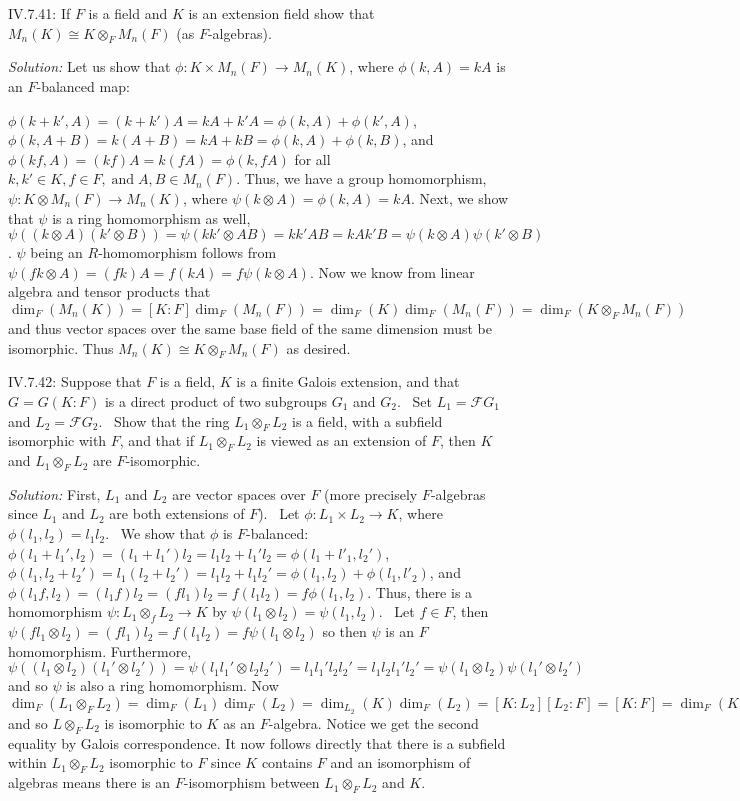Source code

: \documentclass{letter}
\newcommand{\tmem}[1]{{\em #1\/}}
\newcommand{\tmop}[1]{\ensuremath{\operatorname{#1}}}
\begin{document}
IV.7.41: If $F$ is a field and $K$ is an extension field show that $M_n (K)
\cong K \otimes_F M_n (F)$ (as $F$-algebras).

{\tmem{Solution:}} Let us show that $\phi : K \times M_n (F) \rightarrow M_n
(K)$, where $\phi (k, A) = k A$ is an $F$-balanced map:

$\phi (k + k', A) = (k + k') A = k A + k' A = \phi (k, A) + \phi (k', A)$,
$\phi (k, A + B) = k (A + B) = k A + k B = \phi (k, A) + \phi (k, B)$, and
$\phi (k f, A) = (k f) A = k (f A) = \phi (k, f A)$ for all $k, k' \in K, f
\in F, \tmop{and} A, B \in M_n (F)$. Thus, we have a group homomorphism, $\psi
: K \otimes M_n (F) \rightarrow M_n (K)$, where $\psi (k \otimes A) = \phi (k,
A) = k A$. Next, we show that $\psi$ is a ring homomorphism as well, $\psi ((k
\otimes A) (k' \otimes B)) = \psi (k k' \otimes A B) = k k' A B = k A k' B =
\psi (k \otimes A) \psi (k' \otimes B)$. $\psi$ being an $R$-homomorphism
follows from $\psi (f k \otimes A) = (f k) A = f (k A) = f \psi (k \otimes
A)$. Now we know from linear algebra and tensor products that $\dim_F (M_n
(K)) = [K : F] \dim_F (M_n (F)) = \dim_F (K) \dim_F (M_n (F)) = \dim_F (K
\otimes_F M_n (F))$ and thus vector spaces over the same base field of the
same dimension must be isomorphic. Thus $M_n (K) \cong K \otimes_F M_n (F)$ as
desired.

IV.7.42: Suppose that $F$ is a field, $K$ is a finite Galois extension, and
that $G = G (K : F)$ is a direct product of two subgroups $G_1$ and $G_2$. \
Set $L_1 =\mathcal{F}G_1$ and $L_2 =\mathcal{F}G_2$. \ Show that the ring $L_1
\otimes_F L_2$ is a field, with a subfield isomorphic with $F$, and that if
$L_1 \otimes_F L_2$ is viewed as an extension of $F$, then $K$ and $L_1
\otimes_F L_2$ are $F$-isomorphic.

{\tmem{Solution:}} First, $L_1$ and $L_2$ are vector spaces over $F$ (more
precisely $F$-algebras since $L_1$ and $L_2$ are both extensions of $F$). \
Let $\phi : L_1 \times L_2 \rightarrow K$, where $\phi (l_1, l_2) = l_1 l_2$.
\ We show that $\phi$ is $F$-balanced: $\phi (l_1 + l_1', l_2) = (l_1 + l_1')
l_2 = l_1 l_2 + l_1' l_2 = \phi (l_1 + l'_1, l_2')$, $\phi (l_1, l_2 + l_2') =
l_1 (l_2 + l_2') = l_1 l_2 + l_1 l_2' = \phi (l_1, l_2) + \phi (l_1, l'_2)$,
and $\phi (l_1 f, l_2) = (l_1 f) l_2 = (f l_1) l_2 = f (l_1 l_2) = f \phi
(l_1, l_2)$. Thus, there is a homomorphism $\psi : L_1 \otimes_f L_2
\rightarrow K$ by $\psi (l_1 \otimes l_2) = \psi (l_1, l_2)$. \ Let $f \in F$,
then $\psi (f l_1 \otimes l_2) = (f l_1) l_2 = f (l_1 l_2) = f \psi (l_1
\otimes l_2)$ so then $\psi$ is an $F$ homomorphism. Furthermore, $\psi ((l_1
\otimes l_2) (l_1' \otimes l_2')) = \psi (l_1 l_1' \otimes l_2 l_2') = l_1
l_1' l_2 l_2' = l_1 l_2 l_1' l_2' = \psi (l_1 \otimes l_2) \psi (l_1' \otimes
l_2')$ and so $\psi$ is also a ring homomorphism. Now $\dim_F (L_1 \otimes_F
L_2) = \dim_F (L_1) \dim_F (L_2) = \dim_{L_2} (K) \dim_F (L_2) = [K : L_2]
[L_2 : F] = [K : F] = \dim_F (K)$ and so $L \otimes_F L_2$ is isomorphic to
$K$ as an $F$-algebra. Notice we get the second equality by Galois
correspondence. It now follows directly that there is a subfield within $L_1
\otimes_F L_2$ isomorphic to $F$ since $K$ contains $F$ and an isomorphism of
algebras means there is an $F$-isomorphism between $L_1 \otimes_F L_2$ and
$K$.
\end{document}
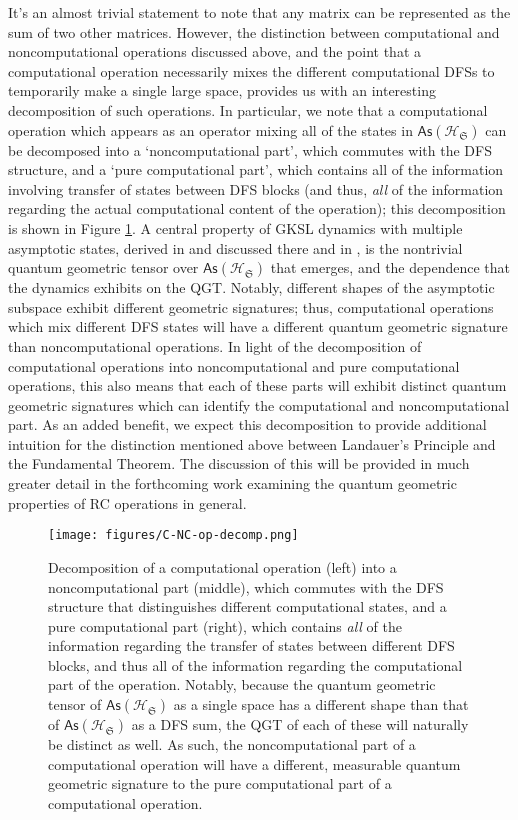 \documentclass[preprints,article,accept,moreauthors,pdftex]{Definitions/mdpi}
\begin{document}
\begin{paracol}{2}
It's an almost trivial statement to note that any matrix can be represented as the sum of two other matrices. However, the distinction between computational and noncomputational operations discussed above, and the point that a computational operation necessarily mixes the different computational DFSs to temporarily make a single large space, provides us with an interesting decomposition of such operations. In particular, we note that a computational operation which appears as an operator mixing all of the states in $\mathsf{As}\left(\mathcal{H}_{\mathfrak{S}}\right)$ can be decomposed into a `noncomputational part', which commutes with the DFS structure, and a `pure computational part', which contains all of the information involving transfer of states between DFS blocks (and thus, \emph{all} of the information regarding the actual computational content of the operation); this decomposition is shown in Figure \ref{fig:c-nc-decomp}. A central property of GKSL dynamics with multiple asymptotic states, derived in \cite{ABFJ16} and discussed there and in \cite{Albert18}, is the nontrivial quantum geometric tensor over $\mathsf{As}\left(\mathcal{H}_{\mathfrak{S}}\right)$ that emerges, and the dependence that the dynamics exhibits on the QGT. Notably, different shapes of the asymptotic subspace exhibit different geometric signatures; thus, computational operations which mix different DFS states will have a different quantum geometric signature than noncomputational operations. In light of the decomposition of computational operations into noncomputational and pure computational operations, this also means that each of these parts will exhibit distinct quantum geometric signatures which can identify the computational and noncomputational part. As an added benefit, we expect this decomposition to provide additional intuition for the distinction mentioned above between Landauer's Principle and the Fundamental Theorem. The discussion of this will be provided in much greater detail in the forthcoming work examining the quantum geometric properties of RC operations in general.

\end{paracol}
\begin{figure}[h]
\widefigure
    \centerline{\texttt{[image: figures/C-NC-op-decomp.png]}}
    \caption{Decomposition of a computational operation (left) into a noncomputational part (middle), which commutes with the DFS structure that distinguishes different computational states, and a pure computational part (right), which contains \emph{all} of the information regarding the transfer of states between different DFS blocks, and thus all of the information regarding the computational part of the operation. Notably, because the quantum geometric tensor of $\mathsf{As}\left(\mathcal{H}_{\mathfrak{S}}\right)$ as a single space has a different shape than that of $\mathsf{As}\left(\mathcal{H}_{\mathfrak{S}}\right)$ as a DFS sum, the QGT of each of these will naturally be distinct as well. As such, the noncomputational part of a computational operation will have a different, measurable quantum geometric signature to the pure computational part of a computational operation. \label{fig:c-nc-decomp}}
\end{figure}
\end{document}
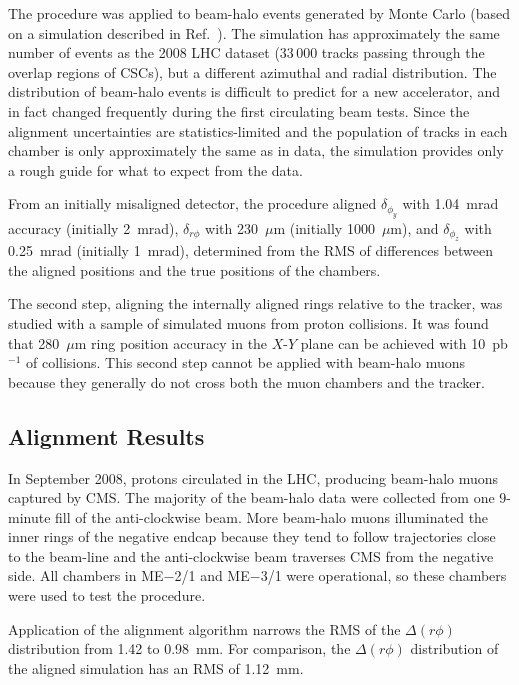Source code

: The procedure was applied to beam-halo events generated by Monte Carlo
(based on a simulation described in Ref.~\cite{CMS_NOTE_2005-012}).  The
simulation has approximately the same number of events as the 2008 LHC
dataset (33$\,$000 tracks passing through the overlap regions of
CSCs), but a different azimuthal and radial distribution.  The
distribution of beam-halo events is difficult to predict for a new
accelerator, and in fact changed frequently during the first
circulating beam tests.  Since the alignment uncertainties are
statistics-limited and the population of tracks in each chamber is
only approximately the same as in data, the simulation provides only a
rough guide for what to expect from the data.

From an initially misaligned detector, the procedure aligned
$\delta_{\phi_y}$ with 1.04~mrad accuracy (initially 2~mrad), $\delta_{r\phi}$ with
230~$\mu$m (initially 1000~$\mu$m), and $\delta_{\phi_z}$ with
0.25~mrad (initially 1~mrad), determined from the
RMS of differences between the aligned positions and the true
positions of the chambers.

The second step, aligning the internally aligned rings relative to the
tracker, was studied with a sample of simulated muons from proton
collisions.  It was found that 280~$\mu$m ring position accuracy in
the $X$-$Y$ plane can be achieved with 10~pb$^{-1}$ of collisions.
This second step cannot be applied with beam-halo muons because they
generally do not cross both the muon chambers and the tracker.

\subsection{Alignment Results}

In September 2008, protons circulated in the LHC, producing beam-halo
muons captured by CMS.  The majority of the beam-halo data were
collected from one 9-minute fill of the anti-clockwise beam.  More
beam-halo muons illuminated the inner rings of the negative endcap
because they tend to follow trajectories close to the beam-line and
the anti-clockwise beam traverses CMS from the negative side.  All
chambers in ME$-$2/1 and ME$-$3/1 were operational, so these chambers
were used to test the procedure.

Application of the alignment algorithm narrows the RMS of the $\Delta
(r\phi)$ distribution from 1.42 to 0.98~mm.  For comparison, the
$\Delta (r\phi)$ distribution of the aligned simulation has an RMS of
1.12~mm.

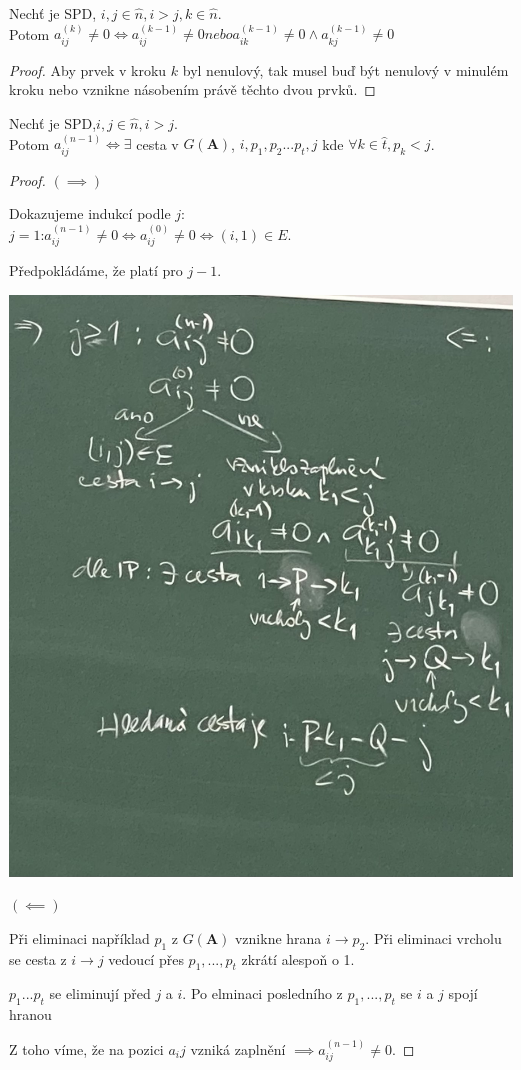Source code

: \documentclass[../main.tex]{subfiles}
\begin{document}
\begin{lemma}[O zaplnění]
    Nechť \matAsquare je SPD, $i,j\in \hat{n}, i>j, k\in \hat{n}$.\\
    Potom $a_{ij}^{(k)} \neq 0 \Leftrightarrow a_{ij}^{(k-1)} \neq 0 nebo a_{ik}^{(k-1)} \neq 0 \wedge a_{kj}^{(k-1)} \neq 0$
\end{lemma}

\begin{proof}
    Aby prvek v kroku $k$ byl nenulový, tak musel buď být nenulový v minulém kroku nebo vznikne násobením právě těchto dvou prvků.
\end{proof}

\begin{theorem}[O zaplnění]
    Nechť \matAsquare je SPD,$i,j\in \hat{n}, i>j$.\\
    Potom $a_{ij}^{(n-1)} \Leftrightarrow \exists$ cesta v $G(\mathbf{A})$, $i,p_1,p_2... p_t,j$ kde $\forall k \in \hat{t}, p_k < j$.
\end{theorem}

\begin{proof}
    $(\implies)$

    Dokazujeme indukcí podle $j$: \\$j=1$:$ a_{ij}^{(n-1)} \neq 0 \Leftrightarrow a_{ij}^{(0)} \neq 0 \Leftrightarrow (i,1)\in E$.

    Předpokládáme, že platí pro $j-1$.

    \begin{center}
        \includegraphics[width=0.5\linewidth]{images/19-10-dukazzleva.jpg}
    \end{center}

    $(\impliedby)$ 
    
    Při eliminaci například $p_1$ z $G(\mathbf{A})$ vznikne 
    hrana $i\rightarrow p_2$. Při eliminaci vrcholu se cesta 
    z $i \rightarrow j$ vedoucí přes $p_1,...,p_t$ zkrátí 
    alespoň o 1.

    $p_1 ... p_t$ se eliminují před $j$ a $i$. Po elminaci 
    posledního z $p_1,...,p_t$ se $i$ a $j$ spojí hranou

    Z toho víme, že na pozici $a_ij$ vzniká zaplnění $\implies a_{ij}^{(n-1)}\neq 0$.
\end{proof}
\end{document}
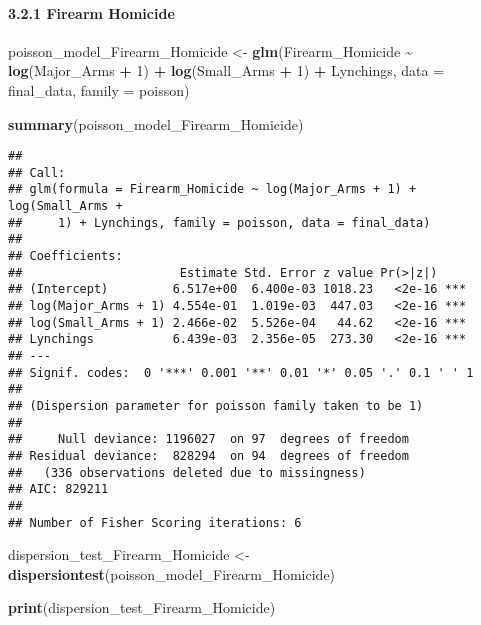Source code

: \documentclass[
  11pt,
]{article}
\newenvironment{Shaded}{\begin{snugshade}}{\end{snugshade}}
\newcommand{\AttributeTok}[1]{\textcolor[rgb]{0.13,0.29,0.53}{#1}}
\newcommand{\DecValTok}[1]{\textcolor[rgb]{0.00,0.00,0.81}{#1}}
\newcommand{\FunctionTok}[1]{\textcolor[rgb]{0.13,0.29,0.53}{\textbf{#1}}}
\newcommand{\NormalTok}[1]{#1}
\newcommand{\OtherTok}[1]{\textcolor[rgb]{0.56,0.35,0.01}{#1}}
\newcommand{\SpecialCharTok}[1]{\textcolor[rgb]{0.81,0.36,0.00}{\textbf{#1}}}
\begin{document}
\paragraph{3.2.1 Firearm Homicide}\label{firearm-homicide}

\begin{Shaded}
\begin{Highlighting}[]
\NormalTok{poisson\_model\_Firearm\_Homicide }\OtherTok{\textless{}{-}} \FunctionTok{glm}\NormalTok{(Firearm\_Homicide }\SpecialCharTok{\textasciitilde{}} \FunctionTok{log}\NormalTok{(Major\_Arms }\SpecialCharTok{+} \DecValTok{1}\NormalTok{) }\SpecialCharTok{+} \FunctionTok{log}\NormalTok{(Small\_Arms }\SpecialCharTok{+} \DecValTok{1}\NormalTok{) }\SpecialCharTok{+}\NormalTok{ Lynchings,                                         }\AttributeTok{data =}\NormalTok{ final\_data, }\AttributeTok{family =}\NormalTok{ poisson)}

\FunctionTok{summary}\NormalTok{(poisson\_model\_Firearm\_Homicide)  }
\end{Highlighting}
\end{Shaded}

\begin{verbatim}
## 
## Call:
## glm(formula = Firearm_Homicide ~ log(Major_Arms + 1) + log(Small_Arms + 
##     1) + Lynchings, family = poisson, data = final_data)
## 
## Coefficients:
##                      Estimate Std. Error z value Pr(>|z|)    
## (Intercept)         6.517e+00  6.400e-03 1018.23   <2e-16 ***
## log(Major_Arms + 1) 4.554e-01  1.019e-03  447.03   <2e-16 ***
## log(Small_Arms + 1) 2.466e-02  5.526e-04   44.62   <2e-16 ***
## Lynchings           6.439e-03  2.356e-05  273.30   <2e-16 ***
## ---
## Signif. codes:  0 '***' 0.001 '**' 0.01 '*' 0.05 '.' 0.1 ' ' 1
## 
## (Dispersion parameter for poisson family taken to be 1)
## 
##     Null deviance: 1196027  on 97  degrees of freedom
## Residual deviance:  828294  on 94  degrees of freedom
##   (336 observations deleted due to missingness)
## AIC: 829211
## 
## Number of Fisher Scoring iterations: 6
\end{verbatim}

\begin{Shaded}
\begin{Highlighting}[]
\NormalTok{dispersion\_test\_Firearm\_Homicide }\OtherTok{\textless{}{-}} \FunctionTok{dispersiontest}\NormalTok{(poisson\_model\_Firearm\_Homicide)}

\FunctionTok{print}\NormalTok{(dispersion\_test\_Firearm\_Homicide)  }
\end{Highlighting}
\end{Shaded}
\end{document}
***
**Problem requirements:**
Working from the entries above, please transcribe only the lines from the line with "has an RMS of" through the line with "Při eliminaci například", exactly, with both end lines and without pictures.

**Answer space:**
$\Delta (r\phi)$ distribution of the aligned simulation has an RMS of
1.12~mm.

Source code

: \documentclass[../main.tex]{subfiles}
\begin{document}
\begin{lemma}[O zaplnění]
    Nechť \matAsquare je SPD, $i,j\in \hat{n}, i>j, k\in \hat{n}$.\\
    Potom $a_{ij}^{(k)} \neq 0 \Leftrightarrow a_{ij}^{(k-1)} \neq 0 nebo a_{ik}^{(k-1)} \neq 0 \wedge a_{kj}^{(k-1)} \neq 0$
\end{lemma}

\begin{proof}
    Aby prvek v kroku $k$ byl nenulový, tak musel buď být nenulový v minulém kroku nebo vznikne násobením právě těchto dvou prvků.
\end{proof}

\begin{theorem}[O zaplnění]
    Nechť \matAsquare je SPD,$i,j\in \hat{n}, i>j$.\\
    Potom $a_{ij}^{(n-1)} \Leftrightarrow \exists$ cesta v $G(\mathbf{A})$, $i,p_1,p_2... p_t,j$ kde $\forall k \in \hat{t}, p_k < j$.
\end{theorem}

\begin{proof}
    $(\implies)$

    Dokazujeme indukcí podle $j$: \\$j=1$:$ a_{ij}^{(n-1)} \neq 0 \Leftrightarrow a_{ij}^{(0)} \neq 0 \Leftrightarrow (i,1)\in E$.

    Předpokládáme, že platí pro $j-1$.

    \begin{center}
        \includegraphics[width=0.5\linewidth]{images/19-10-dukazzleva.jpg}
    \end{center}

    $(\impliedby)$ 
    
    Při eliminaci například $p_1$ z $G(\mathbf{A})$ vznikne 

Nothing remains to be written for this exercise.